___ Task data

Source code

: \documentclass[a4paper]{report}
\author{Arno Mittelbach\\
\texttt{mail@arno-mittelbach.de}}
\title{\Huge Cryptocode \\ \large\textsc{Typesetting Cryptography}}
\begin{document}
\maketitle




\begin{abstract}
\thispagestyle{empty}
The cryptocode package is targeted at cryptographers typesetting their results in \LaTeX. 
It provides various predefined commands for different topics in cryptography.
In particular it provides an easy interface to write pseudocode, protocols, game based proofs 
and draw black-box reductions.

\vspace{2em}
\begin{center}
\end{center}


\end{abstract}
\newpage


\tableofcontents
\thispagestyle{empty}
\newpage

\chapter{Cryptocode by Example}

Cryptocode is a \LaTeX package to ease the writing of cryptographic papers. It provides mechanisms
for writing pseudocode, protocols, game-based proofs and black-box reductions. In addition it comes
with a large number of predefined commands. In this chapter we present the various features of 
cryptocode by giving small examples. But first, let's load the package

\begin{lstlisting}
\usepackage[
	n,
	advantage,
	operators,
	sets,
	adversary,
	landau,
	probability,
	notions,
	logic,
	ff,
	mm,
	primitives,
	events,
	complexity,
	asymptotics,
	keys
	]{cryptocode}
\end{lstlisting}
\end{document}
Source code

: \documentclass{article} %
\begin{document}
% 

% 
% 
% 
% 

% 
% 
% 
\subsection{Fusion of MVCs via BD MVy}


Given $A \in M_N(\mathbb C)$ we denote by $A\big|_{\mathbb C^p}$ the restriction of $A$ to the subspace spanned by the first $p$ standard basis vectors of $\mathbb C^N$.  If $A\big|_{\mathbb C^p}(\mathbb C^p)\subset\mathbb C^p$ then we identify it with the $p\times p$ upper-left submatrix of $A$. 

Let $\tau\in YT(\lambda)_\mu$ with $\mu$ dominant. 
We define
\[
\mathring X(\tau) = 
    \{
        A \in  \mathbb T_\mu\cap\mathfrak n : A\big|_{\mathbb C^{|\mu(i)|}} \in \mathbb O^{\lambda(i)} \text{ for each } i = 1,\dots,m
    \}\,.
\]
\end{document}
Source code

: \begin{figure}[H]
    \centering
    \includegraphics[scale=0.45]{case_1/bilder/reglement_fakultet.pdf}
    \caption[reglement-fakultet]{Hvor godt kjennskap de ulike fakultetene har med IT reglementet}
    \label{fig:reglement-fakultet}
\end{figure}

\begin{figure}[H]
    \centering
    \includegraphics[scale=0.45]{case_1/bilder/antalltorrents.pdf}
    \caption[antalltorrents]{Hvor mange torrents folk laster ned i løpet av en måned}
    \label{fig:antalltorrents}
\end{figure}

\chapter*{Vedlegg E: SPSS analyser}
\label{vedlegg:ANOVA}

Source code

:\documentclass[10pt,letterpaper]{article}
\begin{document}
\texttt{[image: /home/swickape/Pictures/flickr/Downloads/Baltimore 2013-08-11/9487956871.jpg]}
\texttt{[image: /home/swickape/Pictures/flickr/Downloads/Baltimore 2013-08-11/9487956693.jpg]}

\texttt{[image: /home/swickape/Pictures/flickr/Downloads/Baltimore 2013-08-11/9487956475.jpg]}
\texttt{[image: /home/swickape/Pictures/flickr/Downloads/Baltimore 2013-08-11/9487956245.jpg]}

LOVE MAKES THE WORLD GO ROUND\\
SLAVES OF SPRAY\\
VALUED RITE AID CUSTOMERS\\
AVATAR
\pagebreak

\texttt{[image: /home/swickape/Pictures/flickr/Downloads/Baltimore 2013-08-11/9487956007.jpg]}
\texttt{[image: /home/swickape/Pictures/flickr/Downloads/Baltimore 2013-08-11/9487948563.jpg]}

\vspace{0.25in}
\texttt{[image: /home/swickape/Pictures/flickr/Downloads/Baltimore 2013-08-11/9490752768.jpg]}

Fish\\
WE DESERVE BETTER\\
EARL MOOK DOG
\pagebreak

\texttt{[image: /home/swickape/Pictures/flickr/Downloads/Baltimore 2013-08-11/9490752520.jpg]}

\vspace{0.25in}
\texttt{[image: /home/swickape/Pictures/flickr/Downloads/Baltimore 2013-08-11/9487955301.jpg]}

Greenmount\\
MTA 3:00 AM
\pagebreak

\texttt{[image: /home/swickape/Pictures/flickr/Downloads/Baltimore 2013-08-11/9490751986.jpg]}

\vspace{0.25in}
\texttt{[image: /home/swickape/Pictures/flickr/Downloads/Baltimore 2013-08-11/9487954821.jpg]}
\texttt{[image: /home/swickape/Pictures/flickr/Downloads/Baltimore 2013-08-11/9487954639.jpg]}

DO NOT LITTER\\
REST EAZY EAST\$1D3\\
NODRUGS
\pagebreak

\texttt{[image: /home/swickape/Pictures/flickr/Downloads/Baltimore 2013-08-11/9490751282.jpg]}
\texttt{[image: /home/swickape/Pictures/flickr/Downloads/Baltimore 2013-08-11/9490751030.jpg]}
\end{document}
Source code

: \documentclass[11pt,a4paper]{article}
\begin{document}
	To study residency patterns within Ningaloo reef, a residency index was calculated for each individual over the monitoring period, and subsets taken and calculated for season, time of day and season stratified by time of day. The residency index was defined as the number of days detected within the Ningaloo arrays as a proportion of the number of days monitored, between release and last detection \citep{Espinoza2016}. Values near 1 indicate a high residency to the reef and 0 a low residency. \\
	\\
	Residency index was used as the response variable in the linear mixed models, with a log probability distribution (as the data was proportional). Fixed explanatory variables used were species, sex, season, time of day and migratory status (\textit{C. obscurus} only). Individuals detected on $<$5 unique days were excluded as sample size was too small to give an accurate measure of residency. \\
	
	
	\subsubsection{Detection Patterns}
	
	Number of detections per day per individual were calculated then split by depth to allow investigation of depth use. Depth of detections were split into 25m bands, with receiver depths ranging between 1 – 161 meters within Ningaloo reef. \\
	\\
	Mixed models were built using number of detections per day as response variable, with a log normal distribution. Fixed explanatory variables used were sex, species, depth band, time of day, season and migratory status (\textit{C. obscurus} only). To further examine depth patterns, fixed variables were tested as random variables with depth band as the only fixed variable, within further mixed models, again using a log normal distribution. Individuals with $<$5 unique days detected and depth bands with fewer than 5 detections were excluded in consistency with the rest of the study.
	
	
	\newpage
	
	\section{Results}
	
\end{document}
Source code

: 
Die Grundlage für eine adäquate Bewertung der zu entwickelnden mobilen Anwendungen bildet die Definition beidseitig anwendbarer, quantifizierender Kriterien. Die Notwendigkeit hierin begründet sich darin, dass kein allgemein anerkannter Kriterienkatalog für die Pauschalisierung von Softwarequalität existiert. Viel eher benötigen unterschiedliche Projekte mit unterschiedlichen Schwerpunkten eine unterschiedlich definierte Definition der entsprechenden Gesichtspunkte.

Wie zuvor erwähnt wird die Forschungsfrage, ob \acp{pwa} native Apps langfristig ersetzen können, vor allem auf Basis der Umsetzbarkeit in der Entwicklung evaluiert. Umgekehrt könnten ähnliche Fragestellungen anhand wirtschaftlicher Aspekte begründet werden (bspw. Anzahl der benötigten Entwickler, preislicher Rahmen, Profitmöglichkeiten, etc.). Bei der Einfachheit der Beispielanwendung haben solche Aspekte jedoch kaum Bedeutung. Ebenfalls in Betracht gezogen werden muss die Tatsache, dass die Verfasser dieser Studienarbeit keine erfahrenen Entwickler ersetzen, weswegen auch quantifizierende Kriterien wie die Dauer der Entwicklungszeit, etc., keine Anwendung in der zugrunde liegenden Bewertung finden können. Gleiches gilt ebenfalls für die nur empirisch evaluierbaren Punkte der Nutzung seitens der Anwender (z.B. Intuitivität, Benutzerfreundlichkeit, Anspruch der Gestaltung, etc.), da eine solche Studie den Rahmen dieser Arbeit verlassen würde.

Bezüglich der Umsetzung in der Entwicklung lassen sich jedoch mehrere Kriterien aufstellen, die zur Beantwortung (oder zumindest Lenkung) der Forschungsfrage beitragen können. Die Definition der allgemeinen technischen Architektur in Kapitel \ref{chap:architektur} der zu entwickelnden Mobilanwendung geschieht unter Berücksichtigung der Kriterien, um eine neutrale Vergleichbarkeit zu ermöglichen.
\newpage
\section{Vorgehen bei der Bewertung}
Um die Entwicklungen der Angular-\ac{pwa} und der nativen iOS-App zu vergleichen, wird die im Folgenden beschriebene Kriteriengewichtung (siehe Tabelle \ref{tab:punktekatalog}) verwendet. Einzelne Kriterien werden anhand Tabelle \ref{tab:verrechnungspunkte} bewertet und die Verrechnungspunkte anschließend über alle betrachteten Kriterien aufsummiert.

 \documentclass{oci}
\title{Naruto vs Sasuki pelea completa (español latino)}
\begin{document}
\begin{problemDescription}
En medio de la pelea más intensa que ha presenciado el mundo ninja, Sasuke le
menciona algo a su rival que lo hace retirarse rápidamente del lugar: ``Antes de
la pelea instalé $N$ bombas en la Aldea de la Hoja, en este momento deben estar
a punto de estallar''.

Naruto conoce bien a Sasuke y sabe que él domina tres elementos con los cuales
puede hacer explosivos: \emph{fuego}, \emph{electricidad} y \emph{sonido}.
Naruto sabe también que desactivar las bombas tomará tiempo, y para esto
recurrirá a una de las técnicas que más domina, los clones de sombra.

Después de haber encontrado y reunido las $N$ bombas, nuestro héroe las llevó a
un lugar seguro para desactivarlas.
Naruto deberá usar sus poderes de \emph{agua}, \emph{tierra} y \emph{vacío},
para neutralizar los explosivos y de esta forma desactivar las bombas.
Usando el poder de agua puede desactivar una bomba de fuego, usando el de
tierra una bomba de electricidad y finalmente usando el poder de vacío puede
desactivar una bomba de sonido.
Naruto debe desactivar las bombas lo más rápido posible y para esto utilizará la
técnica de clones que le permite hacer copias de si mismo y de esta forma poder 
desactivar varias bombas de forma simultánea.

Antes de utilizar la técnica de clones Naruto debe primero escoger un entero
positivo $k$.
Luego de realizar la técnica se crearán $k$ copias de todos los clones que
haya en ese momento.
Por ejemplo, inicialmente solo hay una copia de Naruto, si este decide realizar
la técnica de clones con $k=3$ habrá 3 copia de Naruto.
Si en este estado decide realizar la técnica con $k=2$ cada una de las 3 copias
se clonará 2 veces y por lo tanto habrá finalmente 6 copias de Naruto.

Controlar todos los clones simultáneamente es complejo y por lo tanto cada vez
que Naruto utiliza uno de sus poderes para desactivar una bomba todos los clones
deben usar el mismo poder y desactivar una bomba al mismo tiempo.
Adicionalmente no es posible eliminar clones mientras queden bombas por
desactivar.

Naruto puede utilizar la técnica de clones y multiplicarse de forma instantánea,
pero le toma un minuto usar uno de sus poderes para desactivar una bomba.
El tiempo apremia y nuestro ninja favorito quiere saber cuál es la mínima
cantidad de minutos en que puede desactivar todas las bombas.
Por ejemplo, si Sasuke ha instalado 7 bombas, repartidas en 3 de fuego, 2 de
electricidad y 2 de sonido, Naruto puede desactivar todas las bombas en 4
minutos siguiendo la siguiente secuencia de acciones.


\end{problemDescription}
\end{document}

______

What you will do: Select all lines in the listing that include the word "esto".

Finished exercise:
Naruto sabe también que desactivar las bombas tomará tiempo, y para esto
Naruto debe desactivar las bombas lo más rápido posible y para esto utilizará la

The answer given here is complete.